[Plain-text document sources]
========

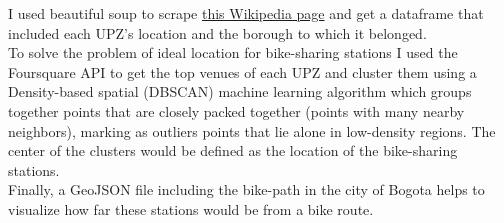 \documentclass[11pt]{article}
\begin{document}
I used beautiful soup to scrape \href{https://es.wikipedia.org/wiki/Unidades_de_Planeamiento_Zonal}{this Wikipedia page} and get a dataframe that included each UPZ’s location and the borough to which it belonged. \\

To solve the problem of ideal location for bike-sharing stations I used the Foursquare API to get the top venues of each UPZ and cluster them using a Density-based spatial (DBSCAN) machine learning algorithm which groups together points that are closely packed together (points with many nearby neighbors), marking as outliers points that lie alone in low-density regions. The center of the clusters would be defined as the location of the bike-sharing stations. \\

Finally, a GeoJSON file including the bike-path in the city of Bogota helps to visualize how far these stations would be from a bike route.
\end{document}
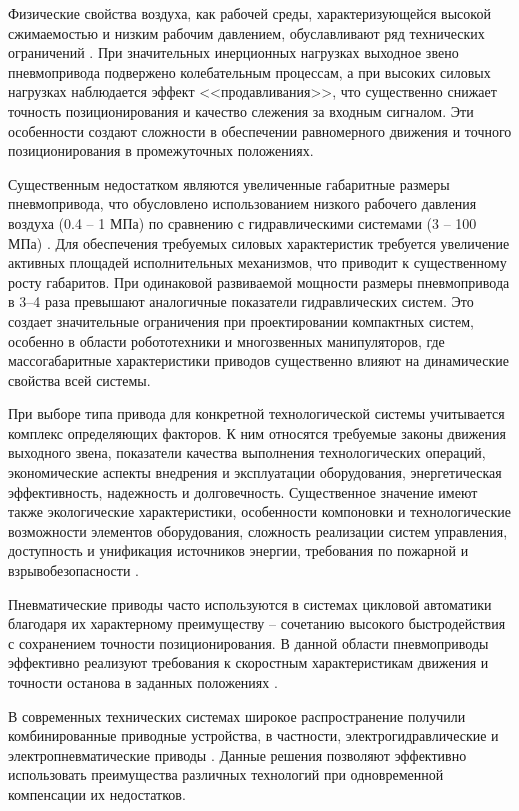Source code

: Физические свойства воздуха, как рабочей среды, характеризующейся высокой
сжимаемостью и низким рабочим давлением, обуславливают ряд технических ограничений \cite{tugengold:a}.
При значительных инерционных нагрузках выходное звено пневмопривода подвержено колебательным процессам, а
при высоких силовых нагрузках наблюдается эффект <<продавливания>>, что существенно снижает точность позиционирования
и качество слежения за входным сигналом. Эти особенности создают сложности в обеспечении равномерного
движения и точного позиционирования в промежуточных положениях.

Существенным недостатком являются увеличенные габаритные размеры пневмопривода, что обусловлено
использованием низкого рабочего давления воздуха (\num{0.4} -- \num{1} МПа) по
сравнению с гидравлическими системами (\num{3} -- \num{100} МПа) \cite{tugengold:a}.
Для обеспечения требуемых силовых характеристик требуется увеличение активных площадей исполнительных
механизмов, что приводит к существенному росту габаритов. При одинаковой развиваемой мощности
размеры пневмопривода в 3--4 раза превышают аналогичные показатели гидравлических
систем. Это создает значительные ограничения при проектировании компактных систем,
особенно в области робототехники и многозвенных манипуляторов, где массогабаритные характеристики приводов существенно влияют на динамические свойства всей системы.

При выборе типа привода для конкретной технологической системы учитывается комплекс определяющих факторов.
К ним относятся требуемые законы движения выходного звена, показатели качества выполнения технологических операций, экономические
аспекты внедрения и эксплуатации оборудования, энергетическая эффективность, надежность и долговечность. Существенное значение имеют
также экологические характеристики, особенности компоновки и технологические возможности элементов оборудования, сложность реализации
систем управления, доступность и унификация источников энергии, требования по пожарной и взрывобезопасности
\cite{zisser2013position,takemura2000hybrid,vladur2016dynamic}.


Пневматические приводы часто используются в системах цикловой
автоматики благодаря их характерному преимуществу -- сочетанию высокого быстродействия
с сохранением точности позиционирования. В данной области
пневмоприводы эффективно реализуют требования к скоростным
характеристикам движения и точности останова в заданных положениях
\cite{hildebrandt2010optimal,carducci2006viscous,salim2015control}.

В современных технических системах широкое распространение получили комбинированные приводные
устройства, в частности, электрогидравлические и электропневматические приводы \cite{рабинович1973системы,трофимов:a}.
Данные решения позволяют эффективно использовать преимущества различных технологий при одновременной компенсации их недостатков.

========

→ Work order
Copy the records above exactly, beginning at the line that contains "с сохранением точности" and stopping after the line that contains "устройства, в частности, электрогидравлические".

→ Result below
с сохранением точности позиционирования. В данной области
пневмоприводы эффективно реализуют требования к скоростным
характеристикам движения и точности останова в заданных положениях
\cite{hildebrandt2010optimal,carducci2006viscous,salim2015control}.

В современных технических системах широкое распространение получили комбинированные приводные
устройства, в частности, электрогидравлические и электропневматические приводы \cite{рабинович1973системы,трофимов:a}.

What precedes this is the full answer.